When he was nominated for House speaker this month, Mr. Johnson — a hard-line conservative whose election to the new post has been applauded by the conservative movement — earned for those remarks rare criticism from the right, which viewed them as an acknowledgment of systemic racism.

Matt Walsh, a right-wing podcaster on The Daily Wire, wrote on X that Mr. Johnson’s comments about Mr. Floyd amounted to a “full fledged endorsement of the Left’s racial narrative” and called the 2020 interview “completely disqualifying.”

Laura Loomer, a far-right ally of Donald J. Trump, accused Mr. Johnson of being an “undercover Democrat,” asking in a post on X: “What type of MAGA Republican says something like this?”

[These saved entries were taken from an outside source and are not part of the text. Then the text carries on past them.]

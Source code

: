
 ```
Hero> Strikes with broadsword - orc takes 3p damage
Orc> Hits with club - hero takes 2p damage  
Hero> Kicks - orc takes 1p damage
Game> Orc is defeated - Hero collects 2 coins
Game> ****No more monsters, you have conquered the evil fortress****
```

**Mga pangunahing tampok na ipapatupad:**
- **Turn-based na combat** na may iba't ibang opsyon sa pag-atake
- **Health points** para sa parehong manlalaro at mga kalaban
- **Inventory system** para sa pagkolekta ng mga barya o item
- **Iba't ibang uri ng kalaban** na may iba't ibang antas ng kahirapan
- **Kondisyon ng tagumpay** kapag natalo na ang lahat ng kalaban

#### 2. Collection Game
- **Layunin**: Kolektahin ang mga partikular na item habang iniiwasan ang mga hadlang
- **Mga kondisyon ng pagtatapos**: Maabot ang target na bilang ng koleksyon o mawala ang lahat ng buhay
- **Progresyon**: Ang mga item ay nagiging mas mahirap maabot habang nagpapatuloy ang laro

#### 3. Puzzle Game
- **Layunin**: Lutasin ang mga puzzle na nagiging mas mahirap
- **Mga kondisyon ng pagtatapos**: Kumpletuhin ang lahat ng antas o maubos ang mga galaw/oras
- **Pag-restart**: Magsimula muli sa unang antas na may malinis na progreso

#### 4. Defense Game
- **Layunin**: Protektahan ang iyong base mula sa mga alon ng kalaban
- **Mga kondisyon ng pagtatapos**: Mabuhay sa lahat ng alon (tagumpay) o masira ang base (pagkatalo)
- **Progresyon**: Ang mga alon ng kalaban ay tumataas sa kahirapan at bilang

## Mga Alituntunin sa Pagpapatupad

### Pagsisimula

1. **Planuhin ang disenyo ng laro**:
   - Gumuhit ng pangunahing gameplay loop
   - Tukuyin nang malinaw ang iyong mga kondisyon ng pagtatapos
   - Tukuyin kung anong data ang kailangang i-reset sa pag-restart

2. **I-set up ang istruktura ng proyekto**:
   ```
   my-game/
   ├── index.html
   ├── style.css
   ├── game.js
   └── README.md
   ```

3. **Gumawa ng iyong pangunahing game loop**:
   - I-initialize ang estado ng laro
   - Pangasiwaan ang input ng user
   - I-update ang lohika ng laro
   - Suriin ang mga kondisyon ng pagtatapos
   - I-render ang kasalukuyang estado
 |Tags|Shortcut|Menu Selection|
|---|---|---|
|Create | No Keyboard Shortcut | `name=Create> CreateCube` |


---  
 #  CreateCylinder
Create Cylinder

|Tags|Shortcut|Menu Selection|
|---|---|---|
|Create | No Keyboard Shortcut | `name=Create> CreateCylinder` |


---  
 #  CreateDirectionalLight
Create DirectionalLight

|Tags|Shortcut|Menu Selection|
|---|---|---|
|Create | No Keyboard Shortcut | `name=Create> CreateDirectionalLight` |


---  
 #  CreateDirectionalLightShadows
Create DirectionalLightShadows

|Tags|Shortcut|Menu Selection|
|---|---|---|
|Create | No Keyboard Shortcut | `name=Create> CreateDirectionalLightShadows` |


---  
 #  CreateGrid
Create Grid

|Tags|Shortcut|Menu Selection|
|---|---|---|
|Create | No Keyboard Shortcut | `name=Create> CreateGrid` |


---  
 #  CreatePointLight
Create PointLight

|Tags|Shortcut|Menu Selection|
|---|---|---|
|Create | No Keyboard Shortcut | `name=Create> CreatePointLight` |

But when asked about the criticism in his first lengthy interview since becoming speaker, Mr. Johnson appeared to downplay the role he believes race played in the lives of Jack and Michael.

“Having raised two 14-year-old boys in America and the state of Louisiana, they had different experiences,” he told the Fox News host Sean Hannity on Thursday. “And I’m not so sure it was all about skin color, but it is about culture and society. Michael, our first, came from a really troubled background and had a lot of challenges.”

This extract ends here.